A giugno del 1999, otto mesi prima di quell'infausto 29 gennaio 2000, si prestò a partecipare a un premio di critica letteraria recensendo il mio ultimo romanzo  "Cantavamo Contessa". Ne era così entusiasta che non faceva che comprare copie e regalarle ai suoi amici ed amiche. Era come se fosse il suo di romanzo, come se l'avesse scritto lui. Ecco, nessuno più di lui ha saputo regalarmi osservazioni e commenti tra i più appassionati, per non dire di alcuni spunti ironici che l'avevano fatto ridere tutta una notte. Ero sorpreso. La giuria del premio, riunita a Otranto, assegnò a Dante il secondo premio. Lo inorgoglì questo evento: qualcuno, lontano, s'era accorto di lui. Ma non gli bastò a procurargli una maggiore stima di sé, a volersi un po' più di bene almeno, quel tanto da fargli capire che la vita è ricca di tante opportunità. Eppure Dante non era privo di interessi. Fino alla fine ha coltivato le sue buone letture: non soltanto romanzi, ma anche saggi di filosofia che potessero dargli magari una qualche risposta ai suoi interrogativi di natura personale; non mancava altresì di interessarsi di matematica, di politica, di economia. Quando si parlava di libri, Dante tirava fuori una cultura e un linguaggio insospettati.

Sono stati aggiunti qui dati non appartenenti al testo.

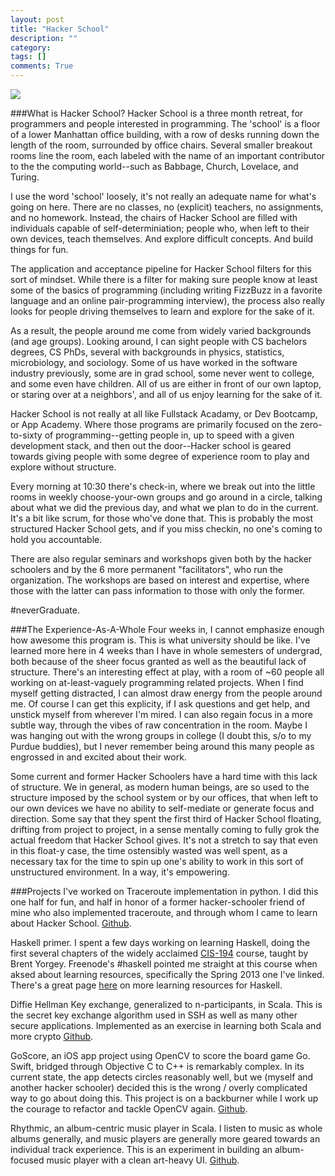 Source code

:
 ```yaml
---
layout: post
title: "Hacker School"
description: ""
category: 
tags: []
comments: True
---
```


<img src="/assets/hacker-school-pano.jpg">

###What is Hacker School?
Hacker School is a three month retreat, for programmers and people interested in programming. The 'school' is a floor of a lower Manhattan office building, with a row of desks running down the length of the room, surrounded by office chairs. Several smaller breakout rooms line the room, each labeled with the name of an important contributor to the the computing world--such as Babbage, Church, Lovelace, and Turing. 

I use the word 'school' loosely, it's not really an adequate name for what's going on here. <!--more-->
There are no classes, no (explicit) teachers, no assignments, and no homework. Instead, the chairs of Hacker School are filled with individuals capable of self-determiniation; people who, when left to their own devices, teach themselves. And explore difficult concepts. And build things for fun. 

The application and acceptance pipeline for Hacker School filters for this sort of mindset. While there is a filter for making sure people know at least some of the basics of programming (including writing FizzBuzz in a favorite language and an online pair-programming interview), the process also really looks for people driving themselves to learn and explore for the sake of it. 

As a result, the people around me come from widely varied backgrounds (and age groups). Looking around, I can sight people with CS bachelors degrees, CS PhDs, several with backgrounds in physics, statistics, microbiology, and sociology. Some of us have worked in the software industry previously, some are in grad school, some never went to college, and some even have children. All of us are either in front of our own laptop, or staring over at a neighbors', and all of us enjoy learning for the sake of it.

Hacker School is not really at all like Fullstack Acadamy, or Dev Bootcamp, or App Academy. Where those programs are primarily focused on the zero-to-sixty of programming--getting people in, up to speed with a given development stack, and then out the door--Hacker school is geared towards giving people with some degree of experience room to play and explore without structure.

Every morning at 10:30 there's check-in, where we break out into the little rooms in weekly choose-your-own groups and go around in a circle, talking about what we did the previous day, and what we plan to do in the current. It's a bit like scrum, for those who've done that. This is probably the most structured Hacker School gets, and if you miss checkin, no one's coming to hold you accountable.

There are also regular seminars and workshops given both by the hacker schoolers and by the 6 more permanent "facilitators", who run the organization. The workshops are based on interest and expertise, where those with the latter can pass information to those with only the former.

\#neverGraduate.

###The Experience-As-A-Whole
Four weeks in, I cannot emphasize enough how awesome this program is. This is what university should be like. I've learned more here in 4 weeks than I have in whole semesters of undergrad, both because of the sheer focus granted as well as the beautiful lack of structure. There's an interesting effect at play, with a room of ~60 people all working on at-least-vaguely programming related projects. When I find myself getting distracted, I can almost draw energy from the people around me. Of course I can get this explicity, if I ask questions and get help, and unstick myself from wherever I'm mired. I can also regain focus in a more subtle way, through the vibes of raw concentration in the room. Maybe I was hanging out with the wrong groups in college (I doubt this, s/o to my Purdue buddies), but I never remember being around this many people as engrossed in and excited about their work.

Some current and former Hacker Schoolers have a hard time with this lack of structure. We in general, as modern human beings, are so used to the structure imposed by the school system or by our offices, that when left to our own devices we have no ability to self-mediate or generate focus and direction. Some say that they spent the first third of Hacker School floating, drifting from project to project, in a sense mentally coming to fully grok the actual freedom that Hacker School gives. It's not a stretch to say that even in this float-y case, the time ostensibly wasted was well spent, as a necessary tax for the time to spin up one's ability to work in this sort of unstructured environment. In a way, it's empowering.



###Projects I've worked on
Traceroute implementation in python. I did this one half for fun, and half in honor of a former hacker-schooler friend of mine who also implemented traceroute, and through whom I came to learn about Hacker School. [Github](https://github.com/vsinha/traceroute).

Haskell primer. I spent a few days working on learning Haskell, doing the first several chapters of the widely acclaimed [CIS-194](http://www.seas.upenn.edu/~cis194/spring13/lectures.html) course, taught by Brent Yorgey. Freenode's #haskell pointed me straight at this course when aksed about learning resources, specifically the Spring 2013 one I've linked. There's a great page [here](https://github.com/bitemyapp/learnhaskell) on more learning resources for Haskell.

Diffie Hellman Key exchange, generalized to n-participants, in Scala. This is the secret key exchange algorithm used in SSH as well as many other secure applications. Implemented as an exercise in learning both Scala and more crypto [Github](https://github.com/vsinha/DiffieHellman).

GoScore, an iOS app project using OpenCV to score the board game Go. Swift, bridged through Objective C to C++ is remarkably complex. In its current state, the app detects circles reasonably well, but we (myself and another hacker schooler) decided this is the wrong / overly complicated way to go about doing this. This project is on a backburner while I work up the courage to refactor and tackle OpenCV again. [Github](https://github.com/vsinha/GoScore).

Rhythmic, an album-centric music player in Scala. I listen to music as whole albums generally, and music players are generally more geared towards an individual track experience. This is an experiment in building an album-focused music player with a clean art-heavy UI. [Github](https://github.com/vsinha/Rhythmic).






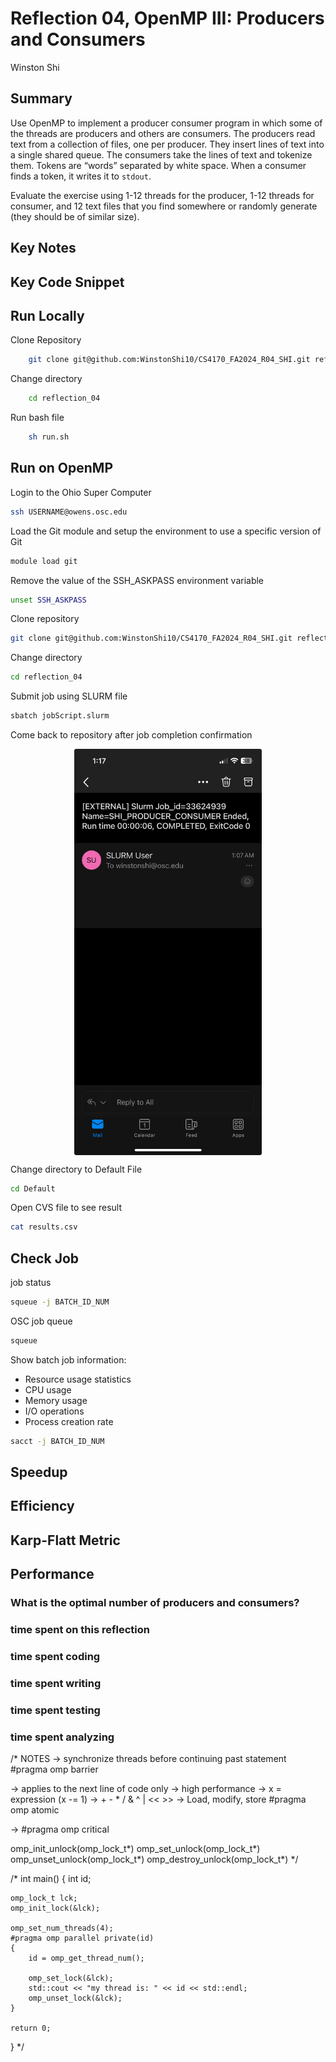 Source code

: # Reflection 04, OpenMP III: Producers and Consumers

Winston Shi

## Summary

Use OpenMP to implement a producer consumer program in which some of the threads are producers and others are consumers. The producers read text from a collection of files, one per producer. They insert lines of text into a single shared queue. The consumers take the lines of text and tokenize them. Tokens are “words” separated by white space. When a consumer finds a token, it writes it to `stdout`.

Evaluate the exercise using 1-12 threads for the producer, 1-12 threads for consumer, and 12 text files that you find somewhere or randomly generate (they should be of similar size).

## Key Notes
## Key Code Snippet

## Run Locally

Clone Repository

```bash
    git clone git@github.com:WinstonShi10/CS4170_FA2024_R04_SHI.git reflection_04
```

Change directory

```bash
    cd reflection_04
```

Run bash file

```bash
    sh run.sh
```

## Run on OpenMP

Login to the Ohio Super Computer

```bash
ssh USERNAME@owens.osc.edu
```

Load the Git module and setup the environment to use a specific version of Git

```bash
module load git
```

Remove the value of the SSH_ASKPASS environment variable

```bash
unset SSH_ASKPASS
```

Clone repository

```bash
git clone git@github.com:WinstonShi10/CS4170_FA2024_R04_SHI.git reflection_04
```

Change directory

```bash
cd reflection_04
```

Submit job using SLURM file

```bash
sbatch jobScript.slurm
```

Come back to repository after job completion confirmation

<div align="center">
    <img src="Results/confirmation.jpeg" alt="Image of Confirmation" width="300" align="center">
<div align="left">

Change directory to Default File

```bash
cd Default
```

Open CVS file to see result

```bash
cat results.csv
```

## Check Job

job status

```bash
squeue -j BATCH_ID_NUM
```

OSC job queue

```bash
squeue
```

Show batch job information:
 * Resource usage statistics
 * CPU usage
 * Memory usage
 * I/O operations
 * Process creation rate

```bash
sacct -j BATCH_ID_NUM
```

## Speedup
## Efficiency
## Karp-Flatt Metric
## Performance

### What is the optimal number of producers and consumers?
### time spent on this reflection
### time spent coding
### time spent writing
### time spent testing
### time spent analyzing







/* NOTES
-> synchronize threads before continuing past statement
    #pragma omp barrier

-> applies to the next line of code only
-> high performance
-> x<op> = expression (x -= 1)
-> + - * / & ^ | << >>
-> Load, modify, store
    #pragma omp atomic

-> 
    #pragma omp critical

omp_init_unlock(omp_lock_t*)
omp_set_unlock(omp_lock_t*)
omp_unset_unlock(omp_lock_t*)
omp_destroy_unlock(omp_lock_t*)
*/

/*
int main() {
    int id;

    omp_lock_t lck;
    omp_init_lock(&lck);

    omp_set_num_threads(4);
    #pragma omp parallel private(id)
    {
        id = omp_get_thread_num();

        omp_set_lock(&lck);
        std::cout << "my thread is: " << id << std::endl;
        omp_unset_lock(&lck);
    }

    return 0;
}
*/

Mi sono sempre chiesto come mai queste sue invidiabili risorse non siano state per lui un buon motivo di aggancio alla vita: ma Dante inseguiva solo e soltanto un sogno.
 Tre mesi prima, un colpo di telefono dall'azienda: "Alfredo, ti annuncio che sto per divorziare. Trovami un appartamento a Civita Castellana, ma che sia luminoso!" E io pronto: "Era ora, un passo che dovevi fare da tempo." E già, credevo che solo uno strappo avrebbe potuto cambiare in meglio la sua vita. E lo credo tuttora. Così mi sono messo a cercare. Incredibile, su di un anonimo VENDESI, c'era proprio scritto “Appartamento luminoso…” M'attacco al telefono: "Dante, te l’ho scovato l’appartamento luminoso!" Lui si è messo a ridere, a ridere che non la finiva più, a ridere che io avessi potuto prendere sul serio la sua “azzardata” richiesta. Poi 20 giorni prima l'ultima telefonata: "Ciao Alfredo, volevo salutarti…" Poi: "Passami Mina." Sentivo Mina ribattergli in modo più spassionato, senza fronzoli: "Basta, Dante, vieni ad abitare a Civita. Ti puoi rifare una vita, conosci tanta gente qui e sul lavoro non ti manca la stima. E poi ci siamo noi che ti vogliamo bene, ci sono altri amici…" Ma Dante De Giorgi (questo l'ho saputo dopo) aveva già da un pezzo iniziato le prove per farla finita. 

                                                                                Alfredo Romano



Alfredo Romano e Dante De Giorgi a Roma,
a Piazza S. Pietro, nei primi anni '70 del secolo scorso.